Hi all,
I have a server running 7.3 using the zfs-kmod packages from zfsonlinux.org. For the update to 7.4, I followed https://github.com/zfsonlinux/zfs/wiki/RHEL-&-CentOS: removal of all zfs - and related packages and installation of the zfs-release.7.4.noarch.rpm Afterwards, yum will find almost all packages from that repository - except for the zfs-0.7.1-1.el7_4.x86_64.rpm itself ("ZFS command line utilities"). However, the package is there, I can get it via wget! Of course I tried cleaning yum + caches, not removing the zfs packages, removing them before reboot, removing them after booting into 3.10.0-693 - all of which makes no difference.

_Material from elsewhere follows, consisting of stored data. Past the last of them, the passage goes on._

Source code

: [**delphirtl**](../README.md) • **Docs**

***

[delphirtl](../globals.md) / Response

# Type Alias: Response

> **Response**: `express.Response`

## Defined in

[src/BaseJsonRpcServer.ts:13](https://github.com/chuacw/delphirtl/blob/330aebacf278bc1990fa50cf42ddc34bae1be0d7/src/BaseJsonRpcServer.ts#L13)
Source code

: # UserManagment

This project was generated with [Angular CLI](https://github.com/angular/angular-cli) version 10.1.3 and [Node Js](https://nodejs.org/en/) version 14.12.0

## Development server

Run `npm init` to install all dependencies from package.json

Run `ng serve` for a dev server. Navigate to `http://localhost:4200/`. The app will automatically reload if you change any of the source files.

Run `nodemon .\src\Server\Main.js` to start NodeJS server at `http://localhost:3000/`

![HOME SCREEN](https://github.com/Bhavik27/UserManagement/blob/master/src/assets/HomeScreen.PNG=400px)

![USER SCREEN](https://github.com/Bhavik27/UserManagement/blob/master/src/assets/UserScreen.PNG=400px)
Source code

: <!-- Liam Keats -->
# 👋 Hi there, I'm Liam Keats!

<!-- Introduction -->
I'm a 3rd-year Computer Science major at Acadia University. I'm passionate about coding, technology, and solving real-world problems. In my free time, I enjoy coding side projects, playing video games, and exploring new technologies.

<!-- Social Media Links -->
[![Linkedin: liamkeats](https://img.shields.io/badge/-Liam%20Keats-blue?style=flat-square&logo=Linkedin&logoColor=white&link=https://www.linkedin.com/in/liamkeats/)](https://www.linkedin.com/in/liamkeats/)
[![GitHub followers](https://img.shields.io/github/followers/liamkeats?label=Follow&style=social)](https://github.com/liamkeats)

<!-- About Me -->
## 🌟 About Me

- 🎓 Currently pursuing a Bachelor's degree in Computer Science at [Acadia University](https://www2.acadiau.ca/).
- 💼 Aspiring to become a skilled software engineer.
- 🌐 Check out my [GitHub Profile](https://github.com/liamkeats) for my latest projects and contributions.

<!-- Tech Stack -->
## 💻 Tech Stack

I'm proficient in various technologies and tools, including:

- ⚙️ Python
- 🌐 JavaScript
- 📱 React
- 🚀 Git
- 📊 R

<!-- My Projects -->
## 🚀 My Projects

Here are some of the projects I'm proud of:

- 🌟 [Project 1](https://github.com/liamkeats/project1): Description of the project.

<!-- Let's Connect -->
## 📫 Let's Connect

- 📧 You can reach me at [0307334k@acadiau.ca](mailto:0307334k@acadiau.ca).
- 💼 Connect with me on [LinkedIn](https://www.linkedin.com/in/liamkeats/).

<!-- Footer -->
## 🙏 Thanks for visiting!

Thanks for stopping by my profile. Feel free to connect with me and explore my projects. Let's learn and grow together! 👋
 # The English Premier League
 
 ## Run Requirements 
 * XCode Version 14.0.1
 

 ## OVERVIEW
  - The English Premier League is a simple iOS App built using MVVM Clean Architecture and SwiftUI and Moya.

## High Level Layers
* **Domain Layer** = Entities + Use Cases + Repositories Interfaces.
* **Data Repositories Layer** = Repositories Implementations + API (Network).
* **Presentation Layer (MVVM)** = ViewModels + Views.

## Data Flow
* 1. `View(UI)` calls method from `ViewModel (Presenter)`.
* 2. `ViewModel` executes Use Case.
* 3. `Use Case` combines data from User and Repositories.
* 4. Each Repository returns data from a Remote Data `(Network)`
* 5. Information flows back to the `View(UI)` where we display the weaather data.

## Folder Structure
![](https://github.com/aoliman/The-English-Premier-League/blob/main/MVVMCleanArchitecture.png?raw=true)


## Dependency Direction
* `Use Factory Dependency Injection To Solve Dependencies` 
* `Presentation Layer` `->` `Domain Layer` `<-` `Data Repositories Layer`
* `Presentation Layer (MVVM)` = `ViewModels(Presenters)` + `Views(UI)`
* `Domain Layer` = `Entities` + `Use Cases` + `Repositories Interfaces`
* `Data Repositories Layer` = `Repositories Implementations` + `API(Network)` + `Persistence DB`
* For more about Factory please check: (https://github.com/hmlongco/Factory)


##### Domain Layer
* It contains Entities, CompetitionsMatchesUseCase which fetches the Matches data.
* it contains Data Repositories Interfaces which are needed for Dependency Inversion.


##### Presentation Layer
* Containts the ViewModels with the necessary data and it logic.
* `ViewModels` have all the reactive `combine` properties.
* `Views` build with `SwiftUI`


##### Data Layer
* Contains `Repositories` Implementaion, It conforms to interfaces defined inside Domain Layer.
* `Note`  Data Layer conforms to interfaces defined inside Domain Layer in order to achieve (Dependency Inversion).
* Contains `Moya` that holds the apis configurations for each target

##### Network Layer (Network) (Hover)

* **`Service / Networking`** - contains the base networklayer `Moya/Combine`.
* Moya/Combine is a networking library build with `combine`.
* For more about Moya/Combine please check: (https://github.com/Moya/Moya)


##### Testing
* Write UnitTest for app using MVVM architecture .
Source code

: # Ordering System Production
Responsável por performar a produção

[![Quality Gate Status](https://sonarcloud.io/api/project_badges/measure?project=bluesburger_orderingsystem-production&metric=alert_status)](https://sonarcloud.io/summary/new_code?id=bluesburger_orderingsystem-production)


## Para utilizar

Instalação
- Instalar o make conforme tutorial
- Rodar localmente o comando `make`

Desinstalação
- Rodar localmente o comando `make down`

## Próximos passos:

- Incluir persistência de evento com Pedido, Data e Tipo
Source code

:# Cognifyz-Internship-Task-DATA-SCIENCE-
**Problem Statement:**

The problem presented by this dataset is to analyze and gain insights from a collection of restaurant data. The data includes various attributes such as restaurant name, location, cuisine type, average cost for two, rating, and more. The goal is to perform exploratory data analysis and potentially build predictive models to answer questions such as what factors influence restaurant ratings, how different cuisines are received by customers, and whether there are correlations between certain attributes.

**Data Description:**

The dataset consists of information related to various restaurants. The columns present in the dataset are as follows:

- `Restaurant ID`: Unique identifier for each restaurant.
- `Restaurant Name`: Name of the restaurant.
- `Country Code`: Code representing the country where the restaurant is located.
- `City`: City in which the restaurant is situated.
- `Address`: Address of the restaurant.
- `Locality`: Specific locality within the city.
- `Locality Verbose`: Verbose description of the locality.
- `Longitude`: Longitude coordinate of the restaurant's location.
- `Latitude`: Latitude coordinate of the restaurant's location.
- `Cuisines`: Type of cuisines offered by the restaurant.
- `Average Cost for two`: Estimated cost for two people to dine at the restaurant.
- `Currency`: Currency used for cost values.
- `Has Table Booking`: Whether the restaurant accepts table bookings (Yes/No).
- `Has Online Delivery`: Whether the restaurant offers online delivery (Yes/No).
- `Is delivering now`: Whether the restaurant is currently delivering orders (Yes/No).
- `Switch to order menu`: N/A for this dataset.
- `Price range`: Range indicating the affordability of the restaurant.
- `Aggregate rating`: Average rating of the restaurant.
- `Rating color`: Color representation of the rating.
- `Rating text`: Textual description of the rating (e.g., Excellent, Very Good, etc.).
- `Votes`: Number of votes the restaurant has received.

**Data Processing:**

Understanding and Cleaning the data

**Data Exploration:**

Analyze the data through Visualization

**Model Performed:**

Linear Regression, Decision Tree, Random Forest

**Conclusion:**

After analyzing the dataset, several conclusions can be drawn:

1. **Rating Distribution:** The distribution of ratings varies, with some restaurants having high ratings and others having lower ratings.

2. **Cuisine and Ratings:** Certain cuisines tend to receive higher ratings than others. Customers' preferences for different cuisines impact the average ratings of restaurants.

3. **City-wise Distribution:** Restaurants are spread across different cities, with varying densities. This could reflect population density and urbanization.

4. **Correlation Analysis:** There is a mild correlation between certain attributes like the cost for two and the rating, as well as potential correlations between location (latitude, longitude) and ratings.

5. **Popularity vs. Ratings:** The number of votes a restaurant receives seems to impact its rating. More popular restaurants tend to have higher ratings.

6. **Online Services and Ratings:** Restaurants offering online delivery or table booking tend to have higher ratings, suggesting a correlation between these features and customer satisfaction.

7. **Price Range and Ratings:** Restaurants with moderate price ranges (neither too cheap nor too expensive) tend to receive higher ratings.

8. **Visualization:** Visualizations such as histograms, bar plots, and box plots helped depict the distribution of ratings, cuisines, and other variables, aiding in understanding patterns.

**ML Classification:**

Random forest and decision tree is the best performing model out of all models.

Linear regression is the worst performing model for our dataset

On a fresh installation (aka starting with 7.4), this problem does not occur.
Regardless of any ZFS specifics, what could cause yum to exclude one single package file from an otherwise perfectly accessible repo?
Cheers, Thomas
On 09/22/2017 06:25 AM, Thomas Roth wrote:
Hi all,
I have a server running 7.3 using the zfs-kmod packages from zfsonlinux.org. For the update to 7.4, I followed https://github.com/zfsonlinux/zfs/wiki/RHEL-&-CentOS: removal of all zfs
- and related packages and installation of the zfs-release.7.4.noarch.rpm
Afterwards, yum will find almost all packages from that repository - except for the zfs-0.7.1-1.el7_4.x86_64.rpm itself ("ZFS command line utilities"). However, the package is there, I can get it via wget! Of course I tried cleaning yum + caches, not removing the zfs packages, removing them before reboot, removing them after booting into 3.10.0-693 - all of which makes no difference.
On a fresh installation (aka starting with 7.4), this problem does not occur.
Regardless of any ZFS specifics, what could cause yum to exclude one single package file from an otherwise perfectly accessible repo?
The only way would be bad metadata at the site, an exclude in either /etc/yum.conf or the applicable repo file, or something like an obsolete in an installed or repo package that causes that package to be filtered out.
You can use yum install ./<rpm_name> to try to install a local rpm and see what it tells you.